- _Exercise prompt_
All lines in the material with the string "próprio" should be listed.

((

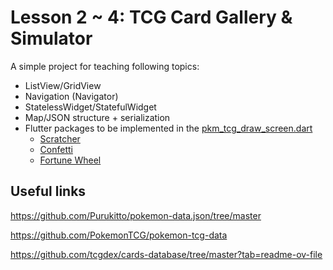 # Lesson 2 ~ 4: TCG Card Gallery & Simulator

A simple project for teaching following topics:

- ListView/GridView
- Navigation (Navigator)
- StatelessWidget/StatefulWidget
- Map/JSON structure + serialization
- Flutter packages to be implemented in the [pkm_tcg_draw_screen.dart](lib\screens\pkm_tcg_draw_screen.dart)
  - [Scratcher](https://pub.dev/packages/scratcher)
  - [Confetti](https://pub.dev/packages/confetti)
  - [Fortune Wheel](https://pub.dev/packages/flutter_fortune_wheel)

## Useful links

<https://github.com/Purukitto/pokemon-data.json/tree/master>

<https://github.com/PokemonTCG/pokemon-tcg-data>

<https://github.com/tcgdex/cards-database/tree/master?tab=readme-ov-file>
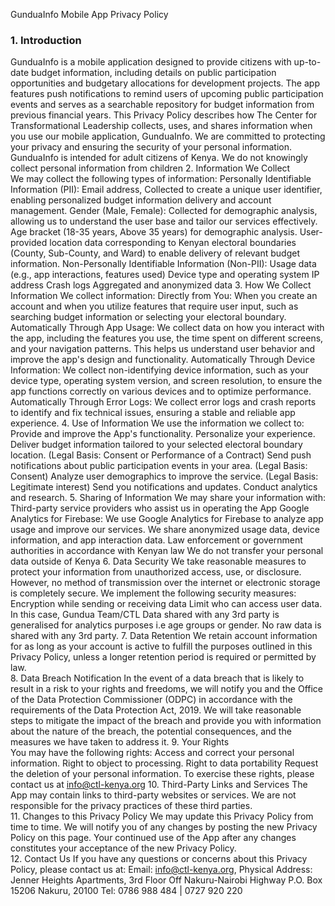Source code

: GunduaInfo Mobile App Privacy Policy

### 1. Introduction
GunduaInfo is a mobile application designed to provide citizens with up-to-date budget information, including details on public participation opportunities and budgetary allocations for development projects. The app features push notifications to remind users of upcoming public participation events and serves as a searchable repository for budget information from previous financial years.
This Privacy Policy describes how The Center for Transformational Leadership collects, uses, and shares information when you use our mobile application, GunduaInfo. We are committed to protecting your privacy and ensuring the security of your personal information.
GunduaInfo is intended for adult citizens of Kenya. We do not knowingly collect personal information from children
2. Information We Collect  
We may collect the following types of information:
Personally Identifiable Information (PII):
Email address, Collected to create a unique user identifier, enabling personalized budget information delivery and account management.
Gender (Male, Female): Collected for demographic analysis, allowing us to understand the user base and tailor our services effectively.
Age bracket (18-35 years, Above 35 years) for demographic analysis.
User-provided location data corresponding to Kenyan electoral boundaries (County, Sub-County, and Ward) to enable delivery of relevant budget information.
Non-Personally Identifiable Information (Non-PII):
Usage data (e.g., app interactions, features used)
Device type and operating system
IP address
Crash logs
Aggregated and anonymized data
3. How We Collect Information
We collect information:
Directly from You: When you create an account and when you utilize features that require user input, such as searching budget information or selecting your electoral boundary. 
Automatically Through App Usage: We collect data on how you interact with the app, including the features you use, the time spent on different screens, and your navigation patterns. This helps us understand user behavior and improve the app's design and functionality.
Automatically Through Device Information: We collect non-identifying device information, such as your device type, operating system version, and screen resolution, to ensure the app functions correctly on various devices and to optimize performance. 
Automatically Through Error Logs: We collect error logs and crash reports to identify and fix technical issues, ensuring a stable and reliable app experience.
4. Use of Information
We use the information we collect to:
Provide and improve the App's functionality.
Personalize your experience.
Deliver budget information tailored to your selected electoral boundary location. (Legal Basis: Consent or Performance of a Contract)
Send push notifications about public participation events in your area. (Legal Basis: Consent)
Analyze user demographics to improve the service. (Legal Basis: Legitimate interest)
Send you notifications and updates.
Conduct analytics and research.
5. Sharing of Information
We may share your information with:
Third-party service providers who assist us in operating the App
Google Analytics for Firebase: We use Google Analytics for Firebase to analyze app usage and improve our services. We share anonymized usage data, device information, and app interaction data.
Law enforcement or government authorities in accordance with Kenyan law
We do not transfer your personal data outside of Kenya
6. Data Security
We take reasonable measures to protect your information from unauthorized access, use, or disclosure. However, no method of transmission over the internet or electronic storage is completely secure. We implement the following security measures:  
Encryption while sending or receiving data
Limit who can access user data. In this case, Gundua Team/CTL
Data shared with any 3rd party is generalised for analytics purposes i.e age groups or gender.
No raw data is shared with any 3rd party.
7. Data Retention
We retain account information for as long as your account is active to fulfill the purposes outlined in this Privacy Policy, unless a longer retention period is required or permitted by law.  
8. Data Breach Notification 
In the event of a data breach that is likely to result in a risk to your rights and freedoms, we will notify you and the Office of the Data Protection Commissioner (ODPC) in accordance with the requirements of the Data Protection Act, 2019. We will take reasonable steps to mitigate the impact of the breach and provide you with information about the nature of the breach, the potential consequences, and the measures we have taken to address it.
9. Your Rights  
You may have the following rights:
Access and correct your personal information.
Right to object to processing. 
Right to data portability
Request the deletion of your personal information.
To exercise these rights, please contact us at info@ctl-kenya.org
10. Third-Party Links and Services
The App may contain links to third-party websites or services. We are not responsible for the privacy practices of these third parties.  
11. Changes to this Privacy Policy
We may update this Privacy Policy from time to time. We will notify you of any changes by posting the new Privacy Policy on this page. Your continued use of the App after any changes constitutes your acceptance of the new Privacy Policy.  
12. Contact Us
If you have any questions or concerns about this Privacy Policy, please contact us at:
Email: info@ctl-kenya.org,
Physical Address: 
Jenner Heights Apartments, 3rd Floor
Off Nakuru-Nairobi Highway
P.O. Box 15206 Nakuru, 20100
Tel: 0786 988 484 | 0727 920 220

))
((

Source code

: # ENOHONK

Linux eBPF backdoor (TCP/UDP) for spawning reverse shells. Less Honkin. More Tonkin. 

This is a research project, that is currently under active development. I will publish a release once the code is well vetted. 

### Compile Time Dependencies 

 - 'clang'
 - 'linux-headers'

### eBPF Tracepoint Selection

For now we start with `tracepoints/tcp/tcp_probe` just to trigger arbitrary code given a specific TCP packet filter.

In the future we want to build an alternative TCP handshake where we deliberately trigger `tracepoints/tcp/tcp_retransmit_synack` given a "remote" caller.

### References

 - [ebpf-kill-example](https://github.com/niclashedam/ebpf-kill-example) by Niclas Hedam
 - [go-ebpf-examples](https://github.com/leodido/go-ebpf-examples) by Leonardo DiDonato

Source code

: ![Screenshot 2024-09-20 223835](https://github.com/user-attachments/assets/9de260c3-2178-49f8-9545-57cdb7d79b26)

))
((

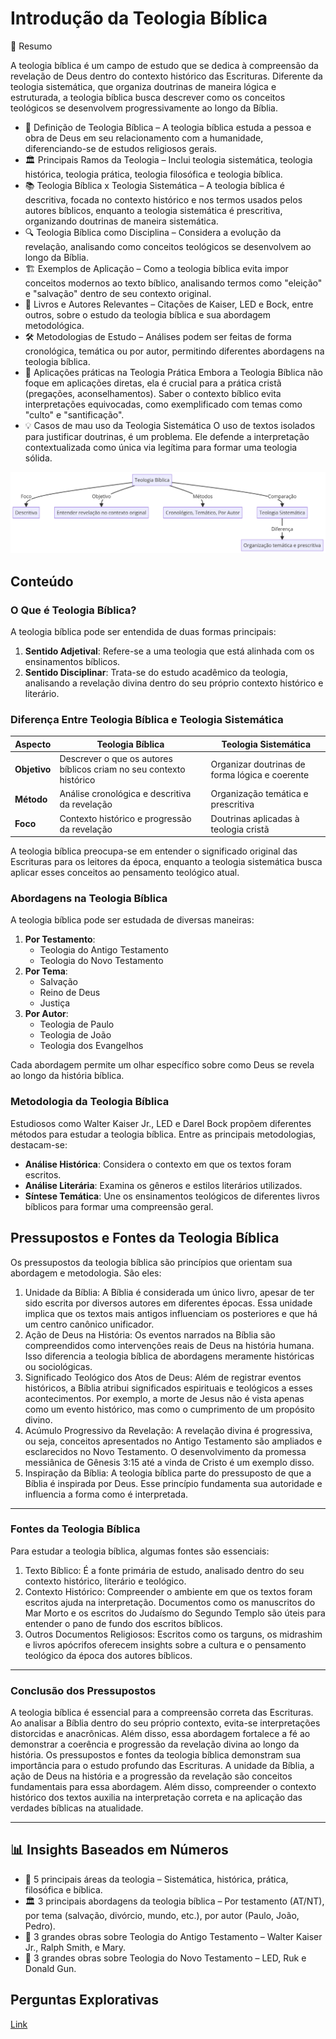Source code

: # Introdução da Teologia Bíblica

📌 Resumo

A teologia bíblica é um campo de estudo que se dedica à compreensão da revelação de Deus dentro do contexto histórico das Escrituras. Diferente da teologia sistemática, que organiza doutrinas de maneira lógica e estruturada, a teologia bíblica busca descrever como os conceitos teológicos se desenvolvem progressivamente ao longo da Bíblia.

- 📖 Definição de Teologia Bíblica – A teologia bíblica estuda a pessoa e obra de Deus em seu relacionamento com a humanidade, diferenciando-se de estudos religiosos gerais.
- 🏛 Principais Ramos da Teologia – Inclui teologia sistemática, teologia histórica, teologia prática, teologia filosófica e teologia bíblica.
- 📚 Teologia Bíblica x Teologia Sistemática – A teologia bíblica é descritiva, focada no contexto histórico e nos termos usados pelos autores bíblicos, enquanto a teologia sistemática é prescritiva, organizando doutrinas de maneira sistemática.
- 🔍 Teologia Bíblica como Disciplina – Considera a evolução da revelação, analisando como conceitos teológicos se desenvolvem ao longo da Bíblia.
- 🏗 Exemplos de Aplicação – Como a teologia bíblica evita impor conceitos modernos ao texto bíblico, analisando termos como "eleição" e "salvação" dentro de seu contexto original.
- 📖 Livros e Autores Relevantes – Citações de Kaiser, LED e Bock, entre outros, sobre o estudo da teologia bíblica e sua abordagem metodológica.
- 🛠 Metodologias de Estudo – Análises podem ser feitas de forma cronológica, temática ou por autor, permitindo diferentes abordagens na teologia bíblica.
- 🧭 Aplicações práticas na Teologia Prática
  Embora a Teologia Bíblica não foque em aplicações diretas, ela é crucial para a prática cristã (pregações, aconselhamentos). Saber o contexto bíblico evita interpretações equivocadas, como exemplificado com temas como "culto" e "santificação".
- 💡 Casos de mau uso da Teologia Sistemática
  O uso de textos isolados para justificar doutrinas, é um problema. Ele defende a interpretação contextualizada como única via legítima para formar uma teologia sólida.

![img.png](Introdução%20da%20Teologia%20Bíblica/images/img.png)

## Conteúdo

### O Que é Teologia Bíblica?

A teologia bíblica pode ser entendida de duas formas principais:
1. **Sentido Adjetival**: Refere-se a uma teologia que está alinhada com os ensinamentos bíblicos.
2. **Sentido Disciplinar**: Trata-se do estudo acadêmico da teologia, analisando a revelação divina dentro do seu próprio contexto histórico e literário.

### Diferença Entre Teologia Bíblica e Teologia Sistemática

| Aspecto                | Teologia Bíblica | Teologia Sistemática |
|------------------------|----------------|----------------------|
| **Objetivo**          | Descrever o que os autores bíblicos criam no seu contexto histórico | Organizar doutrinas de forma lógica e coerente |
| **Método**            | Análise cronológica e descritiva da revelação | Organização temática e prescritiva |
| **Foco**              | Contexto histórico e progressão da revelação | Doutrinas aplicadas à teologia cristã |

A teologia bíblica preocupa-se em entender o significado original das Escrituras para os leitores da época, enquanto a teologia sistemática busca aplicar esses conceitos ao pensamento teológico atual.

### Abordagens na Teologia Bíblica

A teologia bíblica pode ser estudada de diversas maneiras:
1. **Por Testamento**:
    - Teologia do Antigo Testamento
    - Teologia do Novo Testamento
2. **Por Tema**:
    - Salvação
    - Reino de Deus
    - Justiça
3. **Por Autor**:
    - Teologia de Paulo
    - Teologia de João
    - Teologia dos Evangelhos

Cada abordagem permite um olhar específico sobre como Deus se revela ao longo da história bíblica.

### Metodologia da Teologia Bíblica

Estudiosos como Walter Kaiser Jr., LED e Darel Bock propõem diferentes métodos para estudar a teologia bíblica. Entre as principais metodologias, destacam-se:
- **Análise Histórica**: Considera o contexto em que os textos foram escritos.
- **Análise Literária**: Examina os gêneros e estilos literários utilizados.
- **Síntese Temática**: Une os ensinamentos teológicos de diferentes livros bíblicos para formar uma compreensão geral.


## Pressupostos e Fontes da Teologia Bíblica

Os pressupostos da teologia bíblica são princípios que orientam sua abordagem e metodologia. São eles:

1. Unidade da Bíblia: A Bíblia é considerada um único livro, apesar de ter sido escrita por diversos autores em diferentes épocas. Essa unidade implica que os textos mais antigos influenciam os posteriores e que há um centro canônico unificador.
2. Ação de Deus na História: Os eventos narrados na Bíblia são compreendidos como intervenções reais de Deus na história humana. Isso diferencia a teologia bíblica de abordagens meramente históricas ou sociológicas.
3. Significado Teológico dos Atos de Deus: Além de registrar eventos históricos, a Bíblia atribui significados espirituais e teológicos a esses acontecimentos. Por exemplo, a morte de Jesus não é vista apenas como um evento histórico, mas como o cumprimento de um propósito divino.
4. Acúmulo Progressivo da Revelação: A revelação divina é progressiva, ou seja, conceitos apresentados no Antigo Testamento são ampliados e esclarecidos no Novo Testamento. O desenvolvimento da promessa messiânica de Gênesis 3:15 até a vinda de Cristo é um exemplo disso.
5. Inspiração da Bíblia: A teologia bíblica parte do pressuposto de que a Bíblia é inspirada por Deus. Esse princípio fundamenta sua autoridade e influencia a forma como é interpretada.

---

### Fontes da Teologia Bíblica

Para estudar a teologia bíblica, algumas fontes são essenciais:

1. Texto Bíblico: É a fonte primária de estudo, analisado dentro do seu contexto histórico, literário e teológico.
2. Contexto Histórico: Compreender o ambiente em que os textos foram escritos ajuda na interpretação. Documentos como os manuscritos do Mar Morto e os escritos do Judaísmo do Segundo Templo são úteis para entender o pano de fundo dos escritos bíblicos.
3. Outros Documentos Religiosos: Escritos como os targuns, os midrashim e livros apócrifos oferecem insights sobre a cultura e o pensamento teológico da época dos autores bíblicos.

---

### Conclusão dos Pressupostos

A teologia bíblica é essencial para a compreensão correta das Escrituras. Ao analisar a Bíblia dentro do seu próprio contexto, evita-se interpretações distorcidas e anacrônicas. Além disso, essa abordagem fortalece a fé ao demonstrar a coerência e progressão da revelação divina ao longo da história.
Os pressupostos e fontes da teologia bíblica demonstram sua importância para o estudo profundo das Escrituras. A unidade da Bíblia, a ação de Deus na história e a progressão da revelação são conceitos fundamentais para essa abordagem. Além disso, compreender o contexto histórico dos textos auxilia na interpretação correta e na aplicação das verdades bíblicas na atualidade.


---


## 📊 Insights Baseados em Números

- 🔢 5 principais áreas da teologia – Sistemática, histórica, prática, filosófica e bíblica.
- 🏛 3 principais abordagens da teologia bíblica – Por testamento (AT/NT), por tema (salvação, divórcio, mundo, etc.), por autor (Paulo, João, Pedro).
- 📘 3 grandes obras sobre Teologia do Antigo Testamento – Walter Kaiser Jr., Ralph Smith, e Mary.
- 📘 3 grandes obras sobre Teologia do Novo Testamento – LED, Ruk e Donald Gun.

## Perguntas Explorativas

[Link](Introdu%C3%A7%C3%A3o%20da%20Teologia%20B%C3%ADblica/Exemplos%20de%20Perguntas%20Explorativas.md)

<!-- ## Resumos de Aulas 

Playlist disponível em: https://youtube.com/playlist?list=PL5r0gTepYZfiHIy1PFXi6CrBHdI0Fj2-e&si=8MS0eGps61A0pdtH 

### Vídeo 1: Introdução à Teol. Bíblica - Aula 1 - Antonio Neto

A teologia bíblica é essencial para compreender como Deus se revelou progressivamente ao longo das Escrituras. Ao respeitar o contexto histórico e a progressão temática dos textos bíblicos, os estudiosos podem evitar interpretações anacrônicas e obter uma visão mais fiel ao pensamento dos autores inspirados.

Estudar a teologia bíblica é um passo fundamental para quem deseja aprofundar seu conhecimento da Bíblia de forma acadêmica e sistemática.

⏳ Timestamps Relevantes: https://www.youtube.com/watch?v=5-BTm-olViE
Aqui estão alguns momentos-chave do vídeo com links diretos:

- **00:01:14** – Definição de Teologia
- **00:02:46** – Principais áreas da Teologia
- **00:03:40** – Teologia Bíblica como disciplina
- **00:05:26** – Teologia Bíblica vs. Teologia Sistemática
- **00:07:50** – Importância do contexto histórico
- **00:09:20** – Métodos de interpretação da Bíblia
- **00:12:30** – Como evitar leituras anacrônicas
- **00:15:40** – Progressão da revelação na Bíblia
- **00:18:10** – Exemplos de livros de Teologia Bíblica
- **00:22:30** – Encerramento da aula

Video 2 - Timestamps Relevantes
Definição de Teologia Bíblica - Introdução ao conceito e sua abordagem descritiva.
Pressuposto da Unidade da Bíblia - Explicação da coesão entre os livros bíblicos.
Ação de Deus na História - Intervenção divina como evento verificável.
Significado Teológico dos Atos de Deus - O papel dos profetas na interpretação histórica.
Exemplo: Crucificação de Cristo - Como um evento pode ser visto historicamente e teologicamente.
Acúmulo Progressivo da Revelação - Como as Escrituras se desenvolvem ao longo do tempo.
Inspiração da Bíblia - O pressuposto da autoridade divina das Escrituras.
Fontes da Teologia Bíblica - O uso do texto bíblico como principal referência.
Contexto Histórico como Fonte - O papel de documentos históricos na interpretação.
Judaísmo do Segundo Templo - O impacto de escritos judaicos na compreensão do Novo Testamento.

))

- _Answer section_
2. **Sentido Disciplinar**: Trata-se do estudo acadêmico da teologia, analisando a revelação divina dentro do seu próprio contexto histórico e literário.
A teologia bíblica é essencial para a compreensão correta das Escrituras. Ao analisar a Bíblia dentro do seu próprio contexto, evita-se interpretações distorcidas e anacrônicas. Além disso, essa abordagem fortalece a fé ao demonstrar a coerência e progressão da revelação divina ao longo da história.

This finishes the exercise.